Mr Thompson - It is the Registrar's duty to publish the result.


Dr EVATT - That is so. He need not take a ballot. It would be in no sense an attempt to solve this great problem, but the Government of this country, supported by the Parliament in the emergency coal strike legislation, the trade union movement, and the Labour movement of Australia are engaged in tackling that question to-day. Whilst some of the observations made by the right honorable gentleman are perfectly true, the background of this legislation, which I have endeavoured to describe, may also include legislation that was passed in 1947, but which honorable members may have forgotten. The Communist party endeavoured to boycott the defence project at the Guided Weapons Range at Woomera. It engaged in that objective merely for political purposes, not to improve the industrial conditions of the workers. We passed legislation in this Parliament the effect of which was to put a complete and absolute stop to the boycott, and because of that legislation there has been no further attempted interference.
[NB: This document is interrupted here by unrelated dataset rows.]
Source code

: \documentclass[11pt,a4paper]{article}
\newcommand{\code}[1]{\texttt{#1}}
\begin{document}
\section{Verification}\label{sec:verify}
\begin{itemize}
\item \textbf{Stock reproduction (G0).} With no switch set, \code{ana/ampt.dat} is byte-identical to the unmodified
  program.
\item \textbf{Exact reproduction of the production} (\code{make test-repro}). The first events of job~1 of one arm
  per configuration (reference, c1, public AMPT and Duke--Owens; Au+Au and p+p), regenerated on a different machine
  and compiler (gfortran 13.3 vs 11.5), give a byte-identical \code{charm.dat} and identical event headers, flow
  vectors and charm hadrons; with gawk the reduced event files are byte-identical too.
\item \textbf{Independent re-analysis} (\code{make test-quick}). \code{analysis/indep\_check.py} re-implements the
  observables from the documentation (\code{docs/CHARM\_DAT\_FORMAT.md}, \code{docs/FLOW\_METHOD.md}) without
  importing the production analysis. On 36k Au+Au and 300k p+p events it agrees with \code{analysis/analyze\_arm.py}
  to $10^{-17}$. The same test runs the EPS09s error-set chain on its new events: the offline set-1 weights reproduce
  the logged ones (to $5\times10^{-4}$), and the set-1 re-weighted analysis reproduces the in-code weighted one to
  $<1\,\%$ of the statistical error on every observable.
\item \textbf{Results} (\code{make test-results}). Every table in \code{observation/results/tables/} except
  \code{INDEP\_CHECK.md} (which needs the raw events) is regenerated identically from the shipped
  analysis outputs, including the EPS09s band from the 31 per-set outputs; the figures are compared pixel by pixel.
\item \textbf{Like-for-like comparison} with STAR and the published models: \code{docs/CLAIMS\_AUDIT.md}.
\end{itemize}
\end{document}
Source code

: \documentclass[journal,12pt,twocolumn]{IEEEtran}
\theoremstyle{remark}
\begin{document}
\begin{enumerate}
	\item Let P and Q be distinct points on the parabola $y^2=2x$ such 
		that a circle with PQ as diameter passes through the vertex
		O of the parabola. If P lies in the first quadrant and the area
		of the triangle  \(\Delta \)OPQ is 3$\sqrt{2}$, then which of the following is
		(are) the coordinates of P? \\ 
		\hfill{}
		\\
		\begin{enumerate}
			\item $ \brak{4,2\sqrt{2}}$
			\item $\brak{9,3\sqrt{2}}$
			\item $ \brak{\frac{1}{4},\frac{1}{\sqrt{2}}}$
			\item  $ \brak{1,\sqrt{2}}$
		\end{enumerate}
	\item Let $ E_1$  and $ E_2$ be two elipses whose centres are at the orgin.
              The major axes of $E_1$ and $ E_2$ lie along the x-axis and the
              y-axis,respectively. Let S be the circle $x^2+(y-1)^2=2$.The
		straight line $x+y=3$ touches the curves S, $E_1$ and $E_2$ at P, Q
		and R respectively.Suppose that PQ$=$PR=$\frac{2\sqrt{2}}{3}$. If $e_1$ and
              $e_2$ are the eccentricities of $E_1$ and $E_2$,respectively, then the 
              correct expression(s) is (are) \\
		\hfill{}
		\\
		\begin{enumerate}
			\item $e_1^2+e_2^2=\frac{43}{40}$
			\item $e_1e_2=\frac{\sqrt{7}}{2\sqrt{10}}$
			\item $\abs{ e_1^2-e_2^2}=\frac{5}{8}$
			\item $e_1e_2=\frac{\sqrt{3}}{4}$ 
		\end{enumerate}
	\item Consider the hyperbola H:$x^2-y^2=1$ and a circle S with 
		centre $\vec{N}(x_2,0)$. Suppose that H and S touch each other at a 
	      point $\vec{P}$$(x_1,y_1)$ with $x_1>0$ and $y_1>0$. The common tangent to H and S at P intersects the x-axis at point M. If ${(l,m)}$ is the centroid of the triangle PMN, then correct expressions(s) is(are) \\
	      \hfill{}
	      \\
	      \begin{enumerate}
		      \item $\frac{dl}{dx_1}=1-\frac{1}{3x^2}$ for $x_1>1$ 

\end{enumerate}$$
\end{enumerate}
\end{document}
Although the firm enforcement of the emergency coal strike legislation by the Arbitration Court held the fort at a time when everything seemed in danger in this country, we could not have carried the matter to a successful conclusion were it not for the fact that the overwhelming body of officials of the trade unions who had no connexion with communism, that is to say, 90 per cent, of the unions in Australia, and the Labour movement of Australia, gave their overwhelming support to the Government, as indeed did the Parliament, by passing the emergency legislation.